The next day I audited the Butch Henderson seminar in obedience and protection. I opted to audit not because I don’t trust Butch Henderson, but because I just didn’t know him well. I’m very choosy about who gets to actively work my dog. Instead, I took notes in the notebook brought for that purpose. I had to make a quick break to run and watch Alena and Valenzia in obedience. (I hate that the obedience and conformation rings are always opposite the working seminar – I understand the need to compress events, but it’s a frustrating situation to me.)
It was hot and very windy; the wind destroyed Anne’s tent and the sun roasted us all.
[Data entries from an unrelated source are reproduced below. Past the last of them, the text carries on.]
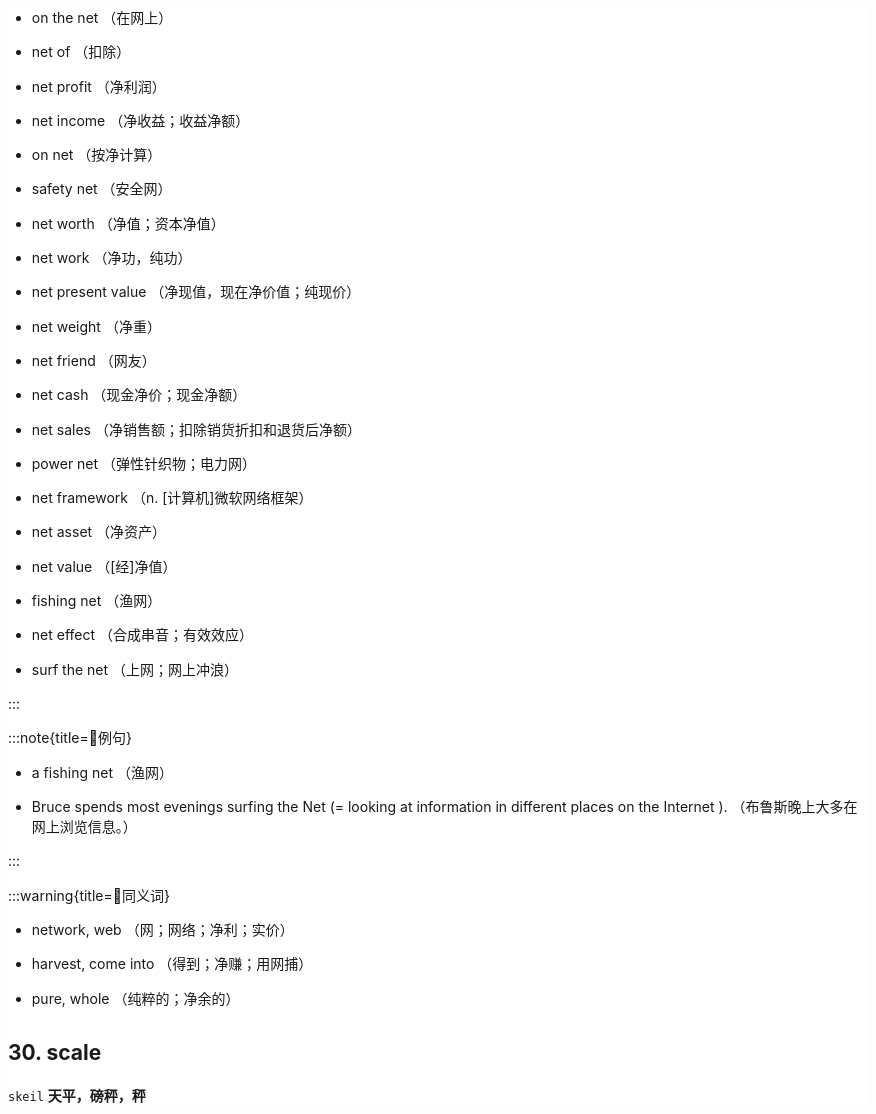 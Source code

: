 - on the net （在网上）

- net of （扣除）

- net profit （净利润）

- net income （净收益；收益净额）

- on net （按净计算）

- safety net （安全网）

- net worth （净值；资本净值）

- net work （净功，纯功）

- net present value （净现值，现在净价值；纯现价）

- net weight （净重）

- net friend （网友）

- net cash （现金净价；现金净额）

- net sales （净销售额；扣除销货折扣和退货后净额）

- power net （弹性针织物；电力网）

- net framework （n. [计算机]微软网络框架）

- net asset （净资产）

- net value （[经]净值）

- fishing net （渔网）

- net effect （合成串音；有效效应）

- surf the net （上网；网上冲浪）

:::

:::note{title=🎤例句}

- a fishing net （渔网）

- Bruce spends most evenings surfing the Net (= looking at information in different places on the Internet ). （布鲁斯晚上大多在网上浏览信息。）

:::

:::warning{title=🤔同义词}

- network, web （网；网络；净利；实价）

- harvest, come into （得到；净赚；用网捕）

- pure, whole （纯粹的；净余的）


## 30. scale

`skeil`  **天平，磅秤，秤**
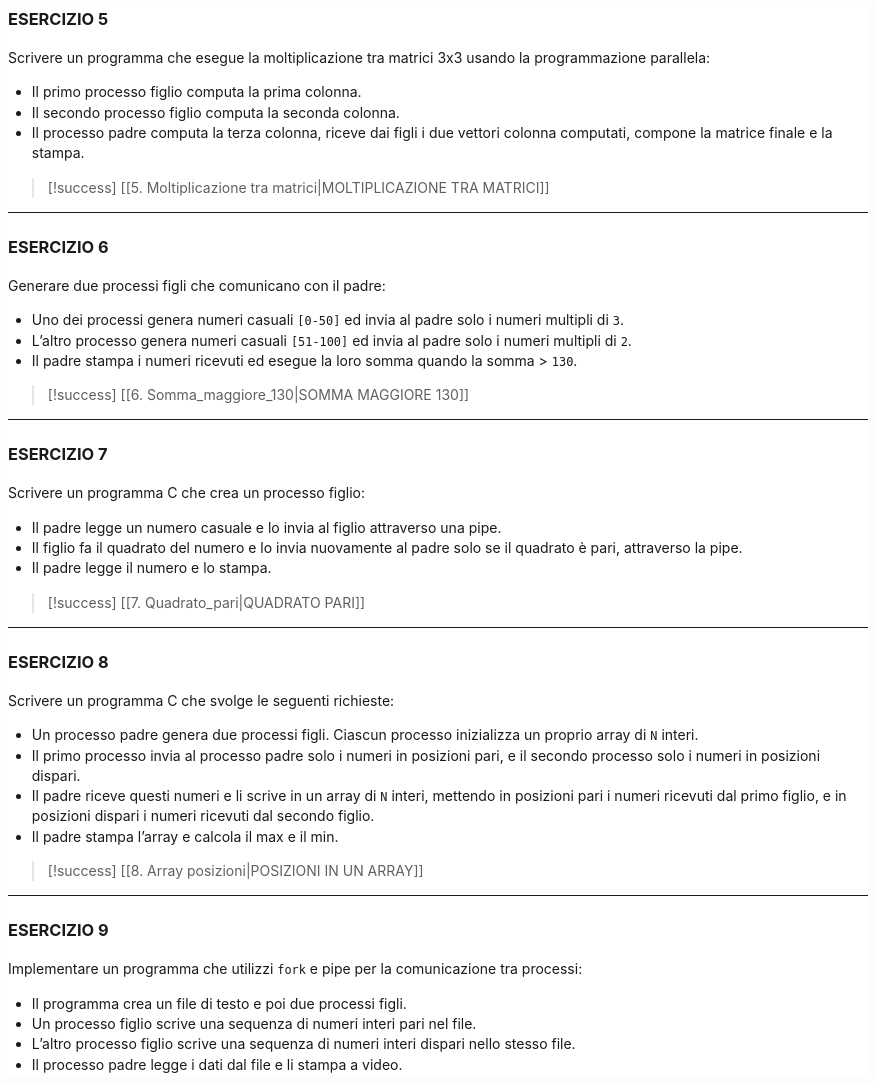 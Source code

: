 ### **ESERCIZIO 5**
Scrivere un programma che esegue la moltiplicazione tra matrici 3x3 usando la programmazione parallela:
- Il primo processo figlio computa la prima colonna.
- Il secondo processo figlio computa la seconda colonna.
- Il processo padre computa la terza colonna, riceve dai figli i due vettori colonna computati, compone la matrice finale e la stampa.

>[!success] [[5. Moltiplicazione tra matrici|MOLTIPLICAZIONE TRA MATRICI]]

---

### **ESERCIZIO 6**
Generare due processi figli che comunicano con il padre:
- Uno dei processi genera numeri casuali `[0-50]` ed invia al padre solo i numeri multipli di `3`.
- L’altro processo genera numeri casuali `[51-100]` ed invia al padre solo i numeri multipli di `2`.
- Il padre stampa i numeri ricevuti ed esegue la loro somma quando la somma > `130`.

>[!success] [[6. Somma_maggiore_130|SOMMA MAGGIORE 130]]

---

### **ESERCIZIO 7**
Scrivere un programma C che crea un processo figlio:
- Il padre legge un numero casuale e lo invia al figlio attraverso una pipe.
- Il figlio fa il quadrato del numero e lo invia nuovamente al padre solo se il quadrato è pari, attraverso la pipe.
- Il padre legge il numero e lo stampa.

>[!success] [[7. Quadrato_pari|QUADRATO PARI]]

---

### **ESERCIZIO 8**
Scrivere un programma C che svolge le seguenti richieste:
- Un processo padre genera due processi figli. Ciascun processo inizializza un proprio array di `N` interi.
- Il primo processo invia al processo padre solo i numeri in posizioni pari, e il secondo processo solo i numeri in posizioni dispari.
- Il padre riceve questi numeri e li scrive in un array di `N` interi, mettendo in posizioni pari i numeri ricevuti dal primo figlio, e in posizioni dispari i numeri ricevuti dal secondo figlio.
- Il padre stampa l’array e calcola il max e il min.

>[!success] [[8. Array posizioni|POSIZIONI IN UN ARRAY]]

---

### **ESERCIZIO 9**
Implementare un programma che utilizzi `fork` e pipe per la comunicazione tra processi:
- Il programma crea un file di testo e poi due processi figli.
- Un processo figlio scrive una sequenza di numeri interi pari nel file.
- L’altro processo figlio scrive una sequenza di numeri interi dispari nello stesso file.
- Il processo padre legge i dati dal file e li stampa a video.
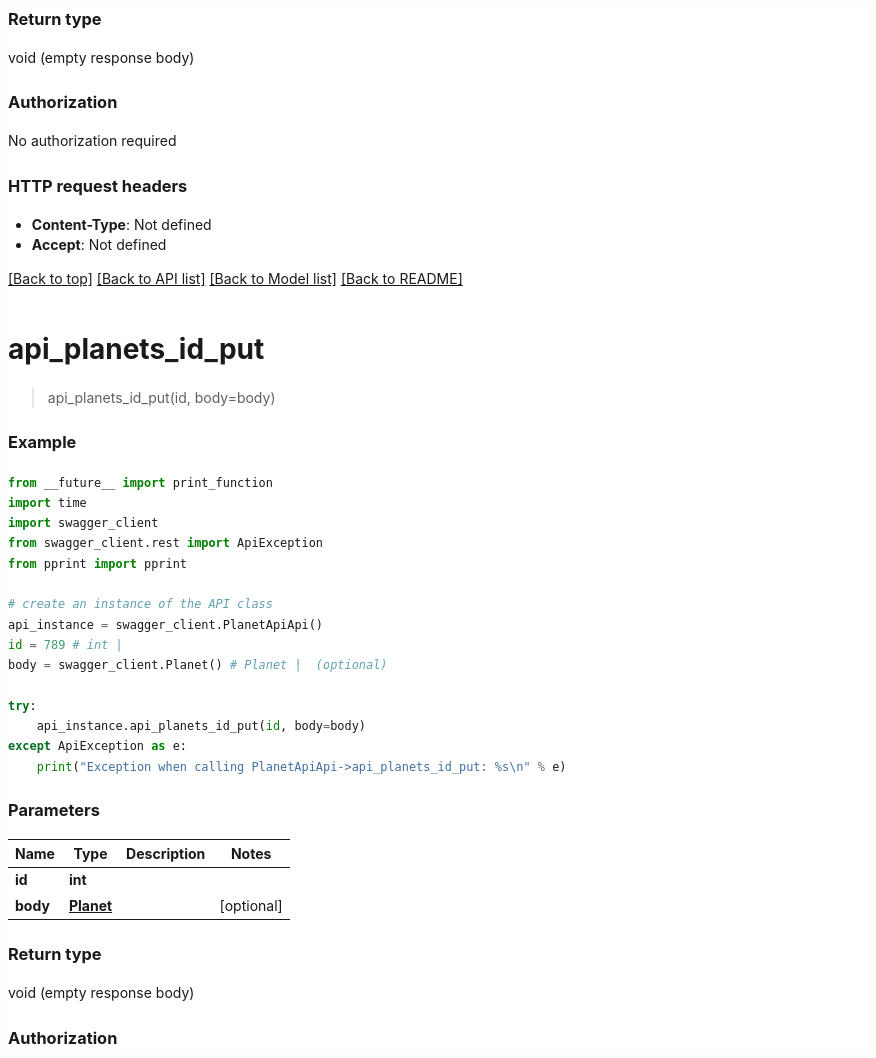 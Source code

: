 ### Return type

void (empty response body)

### Authorization

No authorization required

### HTTP request headers

 - **Content-Type**: Not defined
 - **Accept**: Not defined

[[Back to top]](#) [[Back to API list]](../README.md#documentation-for-api-endpoints) [[Back to Model list]](../README.md#documentation-for-models) [[Back to README]](../README.md)

# **api_planets_id_put**
> api_planets_id_put(id, body=body)



### Example
```python
from __future__ import print_function
import time
import swagger_client
from swagger_client.rest import ApiException
from pprint import pprint

# create an instance of the API class
api_instance = swagger_client.PlanetApiApi()
id = 789 # int | 
body = swagger_client.Planet() # Planet |  (optional)

try:
    api_instance.api_planets_id_put(id, body=body)
except ApiException as e:
    print("Exception when calling PlanetApiApi->api_planets_id_put: %s\n" % e)
```

### Parameters

Name | Type | Description  | Notes
------------- | ------------- | ------------- | -------------
 **id** | **int**|  | 
 **body** | [**Planet**](Planet.md)|  | [optional] 

### Return type

void (empty response body)

### Authorization

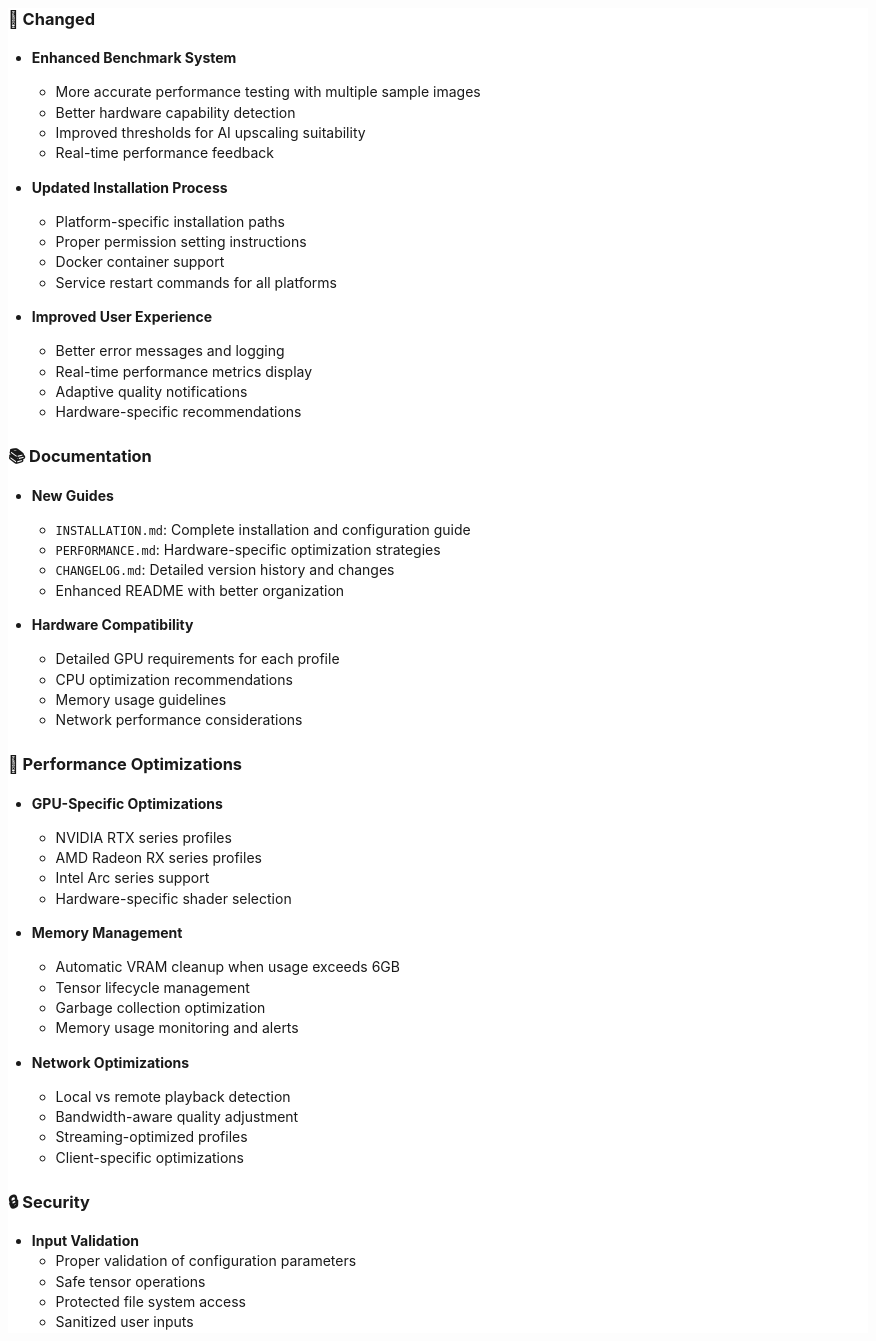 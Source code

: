 ### 🔧 Changed
- **Enhanced Benchmark System**
  - More accurate performance testing with multiple sample images
  - Better hardware capability detection
  - Improved thresholds for AI upscaling suitability
  - Real-time performance feedback

- **Updated Installation Process**
  - Platform-specific installation paths
  - Proper permission setting instructions
  - Docker container support
  - Service restart commands for all platforms

- **Improved User Experience**
  - Better error messages and logging
  - Real-time performance metrics display
  - Adaptive quality notifications
  - Hardware-specific recommendations

### 📚 Documentation
- **New Guides**
  - `INSTALLATION.md`: Complete installation and configuration guide
  - `PERFORMANCE.md`: Hardware-specific optimization strategies
  - `CHANGELOG.md`: Detailed version history and changes
  - Enhanced README with better organization

- **Hardware Compatibility**
  - Detailed GPU requirements for each profile
  - CPU optimization recommendations
  - Memory usage guidelines
  - Network performance considerations

### 🎯 Performance Optimizations
- **GPU-Specific Optimizations**
  - NVIDIA RTX series profiles
  - AMD Radeon RX series profiles  
  - Intel Arc series support
  - Hardware-specific shader selection

- **Memory Management**
  - Automatic VRAM cleanup when usage exceeds 6GB
  - Tensor lifecycle management
  - Garbage collection optimization
  - Memory usage monitoring and alerts

- **Network Optimizations**
  - Local vs remote playback detection
  - Bandwidth-aware quality adjustment
  - Streaming-optimized profiles
  - Client-specific optimizations

### 🔒 Security
- **Input Validation**
  - Proper validation of configuration parameters
  - Safe tensor operations
  - Protected file system access
  - Sanitized user inputs
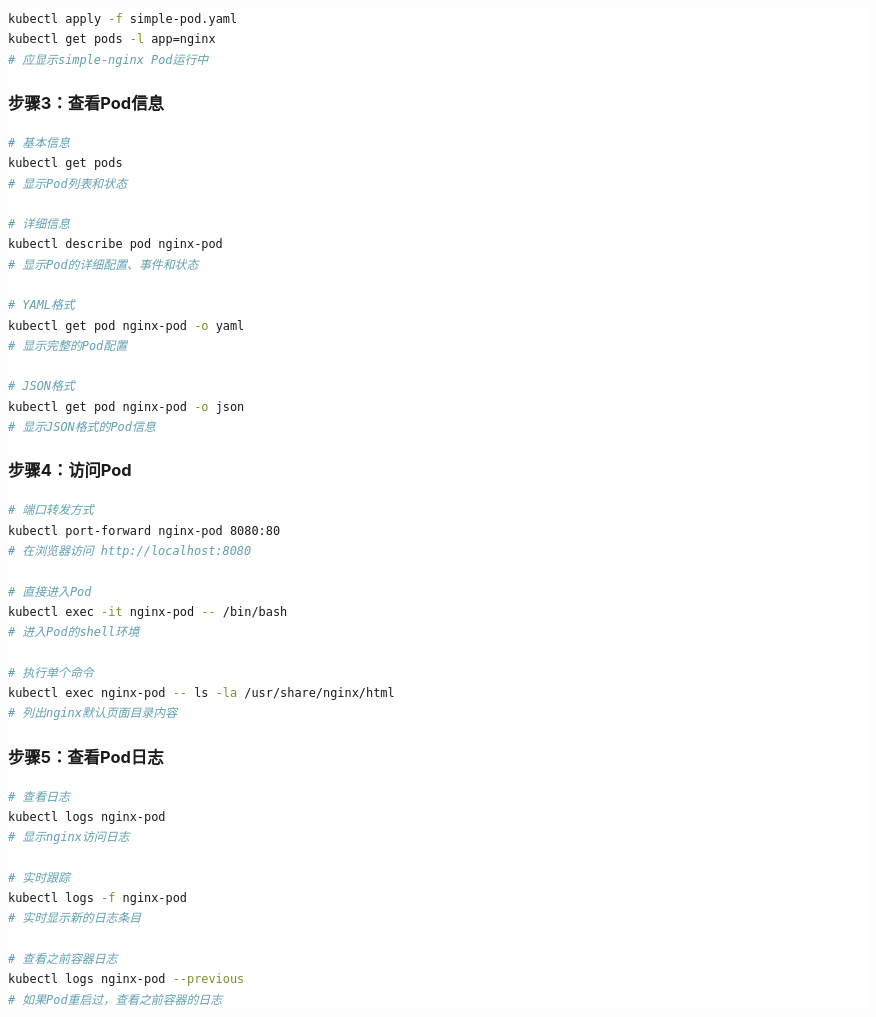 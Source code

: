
 ```bash
kubectl apply -f simple-pod.yaml
kubectl get pods -l app=nginx
# 应显示simple-nginx Pod运行中
```

### 步骤3：查看Pod信息

```bash
# 基本信息
kubectl get pods
# 显示Pod列表和状态

# 详细信息
kubectl describe pod nginx-pod
# 显示Pod的详细配置、事件和状态

# YAML格式
kubectl get pod nginx-pod -o yaml
# 显示完整的Pod配置

# JSON格式
kubectl get pod nginx-pod -o json
# 显示JSON格式的Pod信息
```

### 步骤4：访问Pod

```bash
# 端口转发方式
kubectl port-forward nginx-pod 8080:80
# 在浏览器访问 http://localhost:8080

# 直接进入Pod
kubectl exec -it nginx-pod -- /bin/bash
# 进入Pod的shell环境

# 执行单个命令
kubectl exec nginx-pod -- ls -la /usr/share/nginx/html
# 列出nginx默认页面目录内容
```

### 步骤5：查看Pod日志

```bash
# 查看日志
kubectl logs nginx-pod
# 显示nginx访问日志

# 实时跟踪
kubectl logs -f nginx-pod
# 实时显示新的日志条目

# 查看之前容器日志
kubectl logs nginx-pod --previous
# 如果Pod重启过，查看之前容器的日志
```
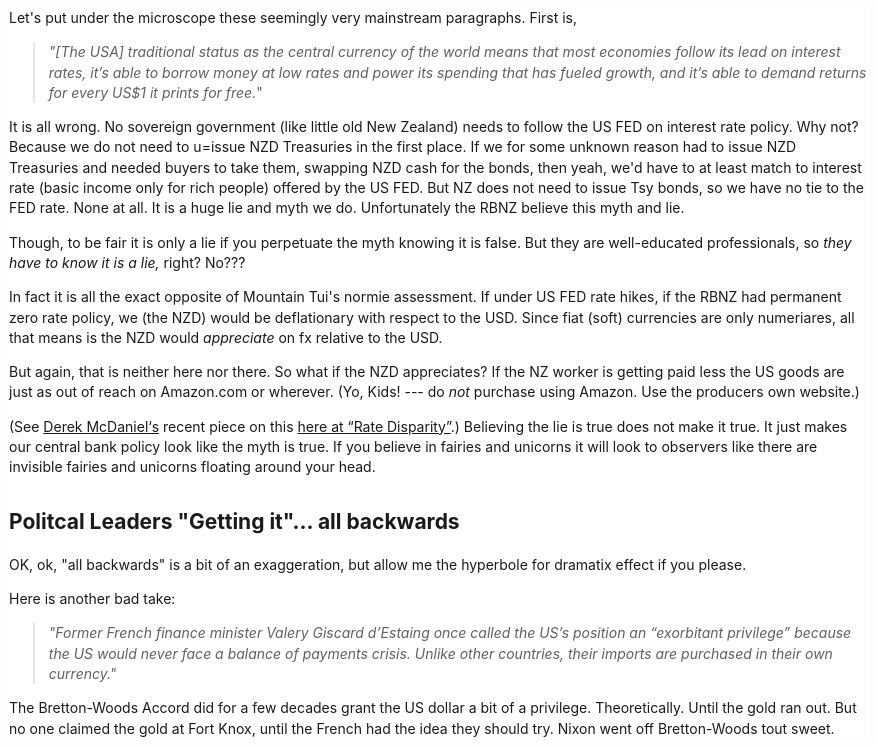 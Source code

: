 Let's put under the microscope these seemingly very mainstream 
paragraphs. First is,

> _"\[The USA\] traditional status as the central currency of the world means 
that most economies follow its lead on interest rates, it’s able to borrow 
money at low rates and power its spending that has fueled growth, and it’s 
able to demand returns for every US$1 it prints for free._"

It is all wrong. No sovereign government (like little old New Zealand) 
needs to follow the US FED on interest rate policy. Why not? Because we do 
not need to u=issue NZD Treasuries in the first place. If we for some 
unknown reason had to issue NZD Treasuries and needed buyers to take them, 
swapping NZD cash for the bonds, then yeah, we'd have to at least match to 
interest rate (basic income only for rich people) offered by the US FED. 
But NZ does not need to issue Tsy bonds, so we have no tie to the FED rate. 
None at all. It is a huge lie and myth we do. Unfortunately the RBNZ 
believe this myth and lie.

Though, to be fair it is only a lie if you perpetuate the myth knowing it 
is false. But they are well-educated professionals, so _they have to know it is a lie,_ right? No???

In fact it is all the exact opposite of Mountain Tui's normie assessment. 
If under US FED rate hikes, if the RBNZ had permanent zero rate policy, we 
(the NZD) would be deflationary with respect to the USD. Since fiat (soft) 
currencies are only numeriares, all that means is the NZD would _appreciate_ 
on fx relative to the USD. 

But again, that is neither here nor there. So what if the NZD 
appreciates? If the NZ worker is getting paid less the US goods are just as 
out of reach on Amazon.com or wherever. (Yo, Kids! --- do _not_ purchase using 
Amazon. Use the producers own website.)

(See [Derek McDaniel‘s](https://ratedisparity.substack.com/p/if-two-countrys-currencies-offer) recent piece on this 
[here at “Rate Disparity”](https://ratedisparity.substack.com/p/if-two-countrys-currencies-offer).)
Believing the lie is true does not make it true. It just makes our central 
bank policy look like the myth is true. If you believe in fairies and unicorns 
it will look to observers like there are invisible fairies and unicorns 
floating around your head. 

## Politcal Leaders "Getting it"...  all backwards

OK, ok, "all backwards" is a bit of an exaggeration, but allow me the 
hyperbole for dramatix effect if you please.

Here is another bad take:

> _"Former French finance minister Valery Giscard d’Estaing once called the 
US’s position an “exorbitant privilege” because the US would never face a 
balance of payments crisis. Unlike other countries, their imports are 
purchased in their own currency."_

The Bretton-Woods Accord did for a few decades grant the US dollar a bit of 
a privilege. Theoretically. Until the gold ran out. But no one claimed the 
gold at Fort Knox, until the French had the idea they should try. Nixon went 
off Bretton-Woods tout sweet.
However, that wind was bringing a cold front, and an arriving thunderstorm interrupted the protection work and the temperament testing. We hid in cars and restrooms until the worst of it passed.
(Temperament testing, you ask? UDC rules require that all conformation entries enter a breed-specific temperament test, briefly covering acceptable behavior toward strangers and a proper Doberman reaction to a threat on the dog and handler. Dogs may enter the ring regardless of score, but only those who pass the test can earn championships.)
I skipped out early to go to the trial field and do some obedience with Laev. She’d had days off from training while I was gone, and I wanted to get her onto the trial field and do some review before her BH trial on Friday. Laev did quite well, working for toys and her supper. (All of her food for the week had been packaged in quarter pound chunks for easy training. No free lunch!) I was pleased.
Then we returned to the host hotel for a banquet and talk by trainer John Soares. I was in charge of tagging folks, circulating with my sticky nametags and markers and catching unmarked people like a game warden. I ate enough for three people, probably due to the last several days of convention and late nights.